REQUIREMENT: When a record contains an image, skip the image and retype the rest of that record exactly.

INFORMATION SUPPLIED:
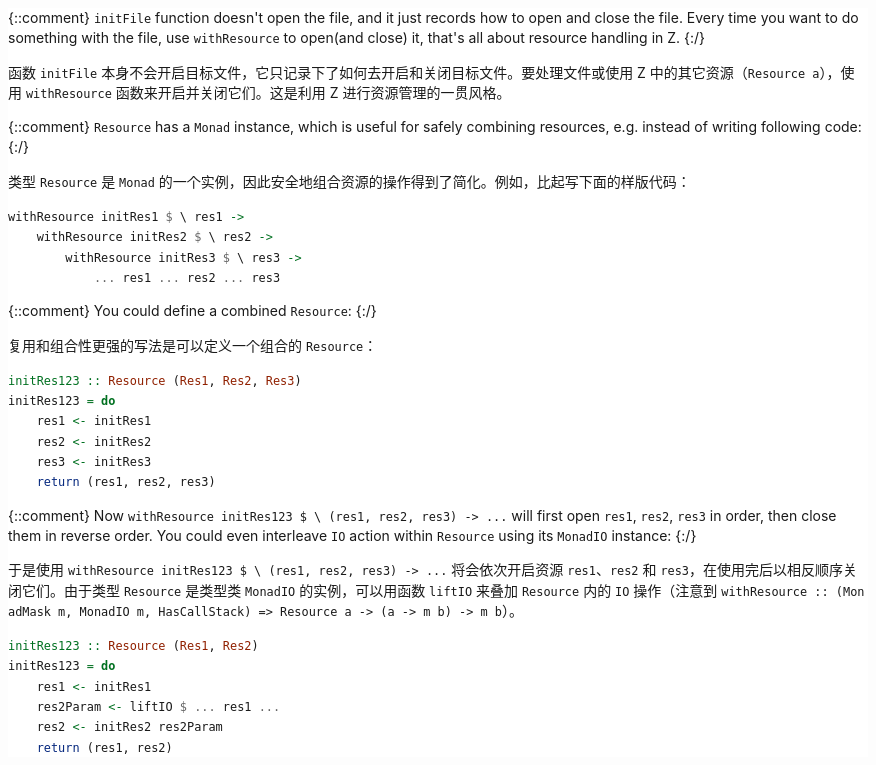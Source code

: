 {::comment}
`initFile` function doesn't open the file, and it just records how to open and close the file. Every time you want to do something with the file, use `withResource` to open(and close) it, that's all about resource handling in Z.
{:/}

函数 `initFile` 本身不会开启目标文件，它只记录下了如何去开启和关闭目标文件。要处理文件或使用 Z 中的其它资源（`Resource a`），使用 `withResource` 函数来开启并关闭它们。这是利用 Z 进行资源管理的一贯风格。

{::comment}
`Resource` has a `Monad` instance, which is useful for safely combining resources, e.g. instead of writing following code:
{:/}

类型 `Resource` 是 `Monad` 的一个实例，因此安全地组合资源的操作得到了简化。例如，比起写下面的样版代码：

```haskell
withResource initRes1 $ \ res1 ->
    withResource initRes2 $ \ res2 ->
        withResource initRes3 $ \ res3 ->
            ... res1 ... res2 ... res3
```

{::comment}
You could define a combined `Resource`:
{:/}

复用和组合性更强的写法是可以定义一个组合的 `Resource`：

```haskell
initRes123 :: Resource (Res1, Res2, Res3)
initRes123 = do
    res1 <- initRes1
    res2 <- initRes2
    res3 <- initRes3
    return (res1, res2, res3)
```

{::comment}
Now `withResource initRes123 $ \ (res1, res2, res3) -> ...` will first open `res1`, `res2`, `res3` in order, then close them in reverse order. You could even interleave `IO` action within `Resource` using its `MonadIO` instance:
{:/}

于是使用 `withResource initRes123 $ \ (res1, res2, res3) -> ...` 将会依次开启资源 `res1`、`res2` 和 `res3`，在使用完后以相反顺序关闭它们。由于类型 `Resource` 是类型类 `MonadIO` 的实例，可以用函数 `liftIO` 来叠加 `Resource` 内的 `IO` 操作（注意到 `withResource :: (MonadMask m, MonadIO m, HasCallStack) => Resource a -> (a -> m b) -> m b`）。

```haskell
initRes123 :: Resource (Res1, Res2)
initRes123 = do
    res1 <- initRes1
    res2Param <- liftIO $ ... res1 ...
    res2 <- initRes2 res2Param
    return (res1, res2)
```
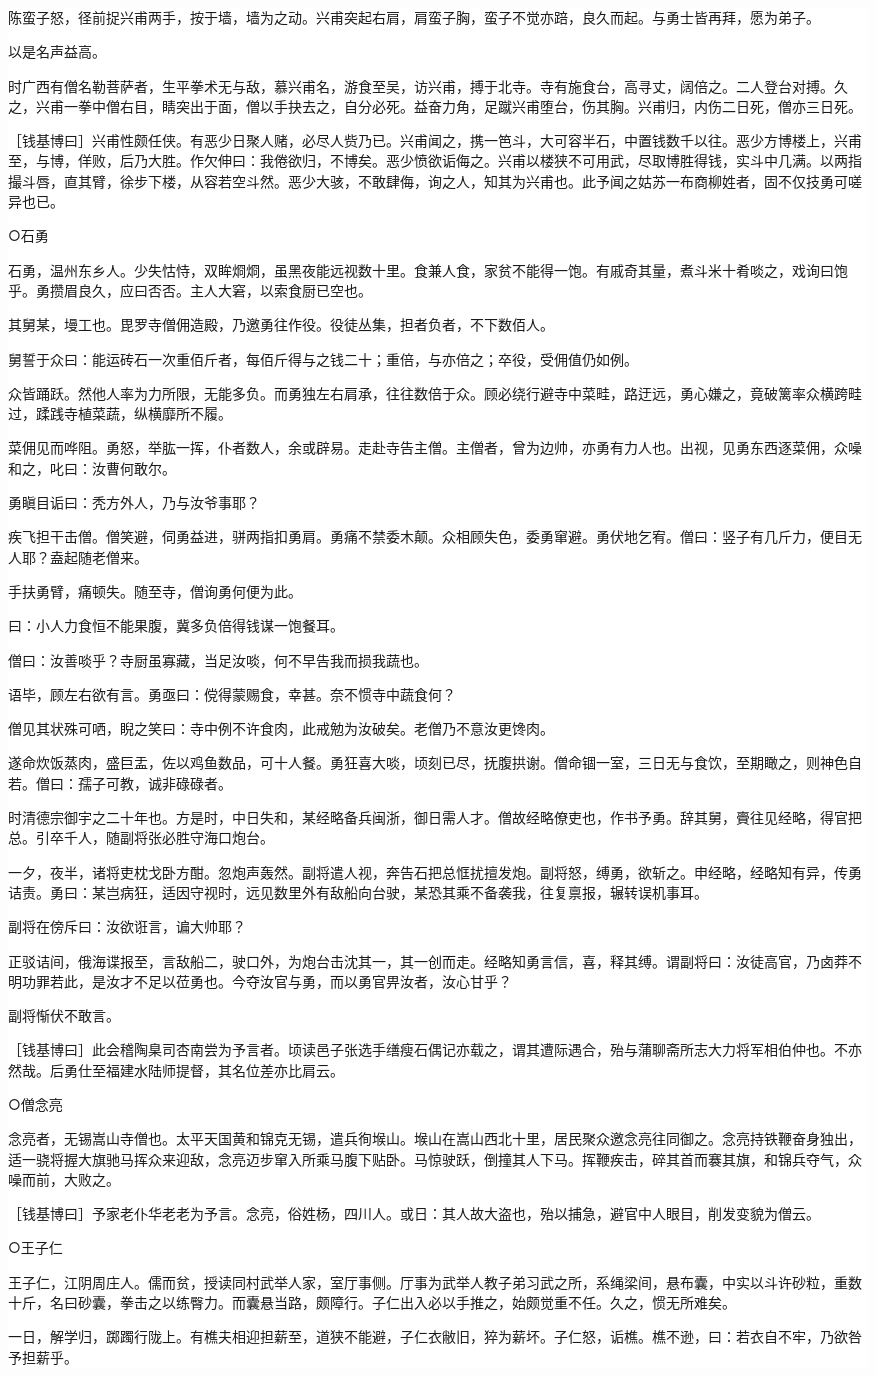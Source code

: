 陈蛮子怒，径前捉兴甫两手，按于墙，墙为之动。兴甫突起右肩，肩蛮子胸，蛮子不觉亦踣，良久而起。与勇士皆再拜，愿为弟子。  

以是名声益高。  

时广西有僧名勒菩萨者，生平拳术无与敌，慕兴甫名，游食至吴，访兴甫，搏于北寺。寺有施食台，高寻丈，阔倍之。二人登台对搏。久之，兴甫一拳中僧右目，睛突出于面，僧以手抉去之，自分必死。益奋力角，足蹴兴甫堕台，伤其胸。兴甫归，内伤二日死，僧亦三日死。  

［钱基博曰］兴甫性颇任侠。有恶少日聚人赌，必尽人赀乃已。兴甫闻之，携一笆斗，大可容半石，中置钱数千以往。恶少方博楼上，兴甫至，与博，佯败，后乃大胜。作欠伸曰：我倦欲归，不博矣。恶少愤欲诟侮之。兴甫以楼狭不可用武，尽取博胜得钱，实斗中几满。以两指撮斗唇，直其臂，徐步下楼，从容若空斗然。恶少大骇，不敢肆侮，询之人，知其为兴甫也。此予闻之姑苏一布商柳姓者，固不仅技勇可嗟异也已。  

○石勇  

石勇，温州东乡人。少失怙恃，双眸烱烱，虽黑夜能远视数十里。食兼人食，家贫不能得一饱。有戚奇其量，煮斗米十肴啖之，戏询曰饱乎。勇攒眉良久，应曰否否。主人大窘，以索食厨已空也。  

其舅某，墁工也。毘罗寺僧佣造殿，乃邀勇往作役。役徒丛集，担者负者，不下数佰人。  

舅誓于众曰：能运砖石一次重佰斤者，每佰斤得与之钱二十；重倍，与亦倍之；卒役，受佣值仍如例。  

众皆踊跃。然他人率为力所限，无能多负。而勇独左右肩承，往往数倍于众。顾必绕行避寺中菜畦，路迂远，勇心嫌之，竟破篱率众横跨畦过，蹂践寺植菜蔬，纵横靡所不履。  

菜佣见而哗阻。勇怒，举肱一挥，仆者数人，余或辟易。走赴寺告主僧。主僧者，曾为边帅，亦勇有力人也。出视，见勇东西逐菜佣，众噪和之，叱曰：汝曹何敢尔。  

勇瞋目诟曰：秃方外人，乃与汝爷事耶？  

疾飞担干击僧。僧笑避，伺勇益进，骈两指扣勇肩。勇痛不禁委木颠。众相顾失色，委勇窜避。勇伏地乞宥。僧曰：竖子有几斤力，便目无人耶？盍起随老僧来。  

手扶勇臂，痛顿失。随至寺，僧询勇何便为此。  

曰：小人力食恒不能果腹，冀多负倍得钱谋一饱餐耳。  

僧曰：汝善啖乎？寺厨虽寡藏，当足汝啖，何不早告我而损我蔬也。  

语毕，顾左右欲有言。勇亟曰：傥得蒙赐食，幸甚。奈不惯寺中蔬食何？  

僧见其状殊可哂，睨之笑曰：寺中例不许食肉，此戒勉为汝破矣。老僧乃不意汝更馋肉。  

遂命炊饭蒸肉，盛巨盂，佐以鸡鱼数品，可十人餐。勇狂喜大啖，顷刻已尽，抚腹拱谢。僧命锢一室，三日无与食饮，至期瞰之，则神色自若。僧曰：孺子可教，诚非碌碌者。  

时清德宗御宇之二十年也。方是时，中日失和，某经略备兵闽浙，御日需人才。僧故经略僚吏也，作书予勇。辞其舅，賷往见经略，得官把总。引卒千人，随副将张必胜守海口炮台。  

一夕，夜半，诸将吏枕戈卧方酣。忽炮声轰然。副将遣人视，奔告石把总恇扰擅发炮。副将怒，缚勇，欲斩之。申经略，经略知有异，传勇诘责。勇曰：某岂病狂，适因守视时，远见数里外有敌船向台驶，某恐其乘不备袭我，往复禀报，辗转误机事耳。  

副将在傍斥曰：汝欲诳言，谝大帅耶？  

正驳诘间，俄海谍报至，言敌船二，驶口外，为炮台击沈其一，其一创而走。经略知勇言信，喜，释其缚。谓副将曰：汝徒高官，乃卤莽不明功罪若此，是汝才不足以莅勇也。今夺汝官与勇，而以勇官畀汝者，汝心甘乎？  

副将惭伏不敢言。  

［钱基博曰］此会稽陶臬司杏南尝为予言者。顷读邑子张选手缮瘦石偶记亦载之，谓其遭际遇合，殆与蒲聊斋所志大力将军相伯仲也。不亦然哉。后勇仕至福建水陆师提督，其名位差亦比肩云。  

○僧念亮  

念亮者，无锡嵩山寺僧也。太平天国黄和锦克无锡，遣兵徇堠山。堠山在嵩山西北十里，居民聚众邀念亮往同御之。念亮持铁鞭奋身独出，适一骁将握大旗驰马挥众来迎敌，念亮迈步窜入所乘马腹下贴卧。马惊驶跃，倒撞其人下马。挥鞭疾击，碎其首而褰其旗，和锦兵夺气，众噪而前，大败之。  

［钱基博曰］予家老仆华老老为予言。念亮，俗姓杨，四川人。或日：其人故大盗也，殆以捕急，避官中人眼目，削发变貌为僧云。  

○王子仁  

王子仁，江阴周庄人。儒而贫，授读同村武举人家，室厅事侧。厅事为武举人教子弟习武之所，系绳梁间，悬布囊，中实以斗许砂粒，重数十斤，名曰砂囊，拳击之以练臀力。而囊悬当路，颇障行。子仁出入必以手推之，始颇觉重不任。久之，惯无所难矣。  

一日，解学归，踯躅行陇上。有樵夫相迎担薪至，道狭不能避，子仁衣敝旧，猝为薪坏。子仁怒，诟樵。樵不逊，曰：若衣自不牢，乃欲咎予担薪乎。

RESPONSE BELOW:
Source code

: {::comment}
`initFile` function doesn't open the file, and it just records how to open and close the file. Every time you want to do something with the file, use `withResource` to open(and close) it, that's all about resource handling in Z.
{:/}

函数 `initFile` 本身不会开启目标文件，它只记录下了如何去开启和关闭目标文件。要处理文件或使用 Z 中的其它资源（`Resource a`），使用 `withResource` 函数来开启并关闭它们。这是利用 Z 进行资源管理的一贯风格。

{::comment}
`Resource` has a `Monad` instance, which is useful for safely combining resources, e.g. instead of writing following code:
{:/}

类型 `Resource` 是 `Monad` 的一个实例，因此安全地组合资源的操作得到了简化。例如，比起写下面的样版代码：

```haskell
withResource initRes1 $ \ res1 ->
    withResource initRes2 $ \ res2 ->
        withResource initRes3 $ \ res3 ->
            ... res1 ... res2 ... res3
```

{::comment}
You could define a combined `Resource`:
{:/}

复用和组合性更强的写法是可以定义一个组合的 `Resource`：

```haskell
initRes123 :: Resource (Res1, Res2, Res3)
initRes123 = do
    res1 <- initRes1
    res2 <- initRes2
    res3 <- initRes3
    return (res1, res2, res3)
```

{::comment}
Now `withResource initRes123 $ \ (res1, res2, res3) -> ...` will first open `res1`, `res2`, `res3` in order, then close them in reverse order. You could even interleave `IO` action within `Resource` using its `MonadIO` instance:
{:/}

于是使用 `withResource initRes123 $ \ (res1, res2, res3) -> ...` 将会依次开启资源 `res1`、`res2` 和 `res3`，在使用完后以相反顺序关闭它们。由于类型 `Resource` 是类型类 `MonadIO` 的实例，可以用函数 `liftIO` 来叠加 `Resource` 内的 `IO` 操作（注意到 `withResource :: (MonadMask m, MonadIO m, HasCallStack) => Resource a -> (a -> m b) -> m b`）。

```haskell
initRes123 :: Resource (Res1, Res2)
initRes123 = do
    res1 <- initRes1
    res2Param <- liftIO $ ... res1 ...
    res2 <- initRes2 res2Param
    return (res1, res2)
```
Source code

: 陈蛮子怒，径前捉兴甫两手，按于墙，墙为之动。兴甫突起右肩，肩蛮子胸，蛮子不觉亦踣，良久而起。与勇士皆再拜，愿为弟子。  

以是名声益高。  

时广西有僧名勒菩萨者，生平拳术无与敌，慕兴甫名，游食至吴，访兴甫，搏于北寺。寺有施食台，高寻丈，阔倍之。二人登台对搏。久之，兴甫一拳中僧右目，睛突出于面，僧以手抉去之，自分必死。益奋力角，足蹴兴甫堕台，伤其胸。兴甫归，内伤二日死，僧亦三日死。  

［钱基博曰］兴甫性颇任侠。有恶少日聚人赌，必尽人赀乃已。兴甫闻之，携一笆斗，大可容半石，中置钱数千以往。恶少方博楼上，兴甫至，与博，佯败，后乃大胜。作欠伸曰：我倦欲归，不博矣。恶少愤欲诟侮之。兴甫以楼狭不可用武，尽取博胜得钱，实斗中几满。以两指撮斗唇，直其臂，徐步下楼，从容若空斗然。恶少大骇，不敢肆侮，询之人，知其为兴甫也。此予闻之姑苏一布商柳姓者，固不仅技勇可嗟异也已。  

○石勇  

石勇，温州东乡人。少失怙恃，双眸烱烱，虽黑夜能远视数十里。食兼人食，家贫不能得一饱。有戚奇其量，煮斗米十肴啖之，戏询曰饱乎。勇攒眉良久，应曰否否。主人大窘，以索食厨已空也。  

其舅某，墁工也。毘罗寺僧佣造殿，乃邀勇往作役。役徒丛集，担者负者，不下数佰人。  

舅誓于众曰：能运砖石一次重佰斤者，每佰斤得与之钱二十；重倍，与亦倍之；卒役，受佣值仍如例。  

众皆踊跃。然他人率为力所限，无能多负。而勇独左右肩承，往往数倍于众。顾必绕行避寺中菜畦，路迂远，勇心嫌之，竟破篱率众横跨畦过，蹂践寺植菜蔬，纵横靡所不履。  

菜佣见而哗阻。勇怒，举肱一挥，仆者数人，余或辟易。走赴寺告主僧。主僧者，曾为边帅，亦勇有力人也。出视，见勇东西逐菜佣，众噪和之，叱曰：汝曹何敢尔。  

勇瞋目诟曰：秃方外人，乃与汝爷事耶？  

疾飞担干击僧。僧笑避，伺勇益进，骈两指扣勇肩。勇痛不禁委木颠。众相顾失色，委勇窜避。勇伏地乞宥。僧曰：竖子有几斤力，便目无人耶？盍起随老僧来。  

手扶勇臂，痛顿失。随至寺，僧询勇何便为此。  

曰：小人力食恒不能果腹，冀多负倍得钱谋一饱餐耳。  

僧曰：汝善啖乎？寺厨虽寡藏，当足汝啖，何不早告我而损我蔬也。  

语毕，顾左右欲有言。勇亟曰：傥得蒙赐食，幸甚。奈不惯寺中蔬食何？  

僧见其状殊可哂，睨之笑曰：寺中例不许食肉，此戒勉为汝破矣。老僧乃不意汝更馋肉。  

遂命炊饭蒸肉，盛巨盂，佐以鸡鱼数品，可十人餐。勇狂喜大啖，顷刻已尽，抚腹拱谢。僧命锢一室，三日无与食饮，至期瞰之，则神色自若。僧曰：孺子可教，诚非碌碌者。  

时清德宗御宇之二十年也。方是时，中日失和，某经略备兵闽浙，御日需人才。僧故经略僚吏也，作书予勇。辞其舅，賷往见经略，得官把总。引卒千人，随副将张必胜守海口炮台。  

一夕，夜半，诸将吏枕戈卧方酣。忽炮声轰然。副将遣人视，奔告石把总恇扰擅发炮。副将怒，缚勇，欲斩之。申经略，经略知有异，传勇诘责。勇曰：某岂病狂，适因守视时，远见数里外有敌船向台驶，某恐其乘不备袭我，往复禀报，辗转误机事耳。  

副将在傍斥曰：汝欲诳言，谝大帅耶？  

正驳诘间，俄海谍报至，言敌船二，驶口外，为炮台击沈其一，其一创而走。经略知勇言信，喜，释其缚。谓副将曰：汝徒高官，乃卤莽不明功罪若此，是汝才不足以莅勇也。今夺汝官与勇，而以勇官畀汝者，汝心甘乎？  

副将惭伏不敢言。  

［钱基博曰］此会稽陶臬司杏南尝为予言者。顷读邑子张选手缮瘦石偶记亦载之，谓其遭际遇合，殆与蒲聊斋所志大力将军相伯仲也。不亦然哉。后勇仕至福建水陆师提督，其名位差亦比肩云。  

○僧念亮  

念亮者，无锡嵩山寺僧也。太平天国黄和锦克无锡，遣兵徇堠山。堠山在嵩山西北十里，居民聚众邀念亮往同御之。念亮持铁鞭奋身独出，适一骁将握大旗驰马挥众来迎敌，念亮迈步窜入所乘马腹下贴卧。马惊驶跃，倒撞其人下马。挥鞭疾击，碎其首而褰其旗，和锦兵夺气，众噪而前，大败之。  

［钱基博曰］予家老仆华老老为予言。念亮，俗姓杨，四川人。或日：其人故大盗也，殆以捕急，避官中人眼目，削发变貌为僧云。  

○王子仁  

王子仁，江阴周庄人。儒而贫，授读同村武举人家，室厅事侧。厅事为武举人教子弟习武之所，系绳梁间，悬布囊，中实以斗许砂粒，重数十斤，名曰砂囊，拳击之以练臀力。而囊悬当路，颇障行。子仁出入必以手推之，始颇觉重不任。久之，惯无所难矣。  

一日，解学归，踯躅行陇上。有樵夫相迎担薪至，道狭不能避，子仁衣敝旧，猝为薪坏。子仁怒，诟樵。樵不逊，曰：若衣自不牢，乃欲咎予担薪乎。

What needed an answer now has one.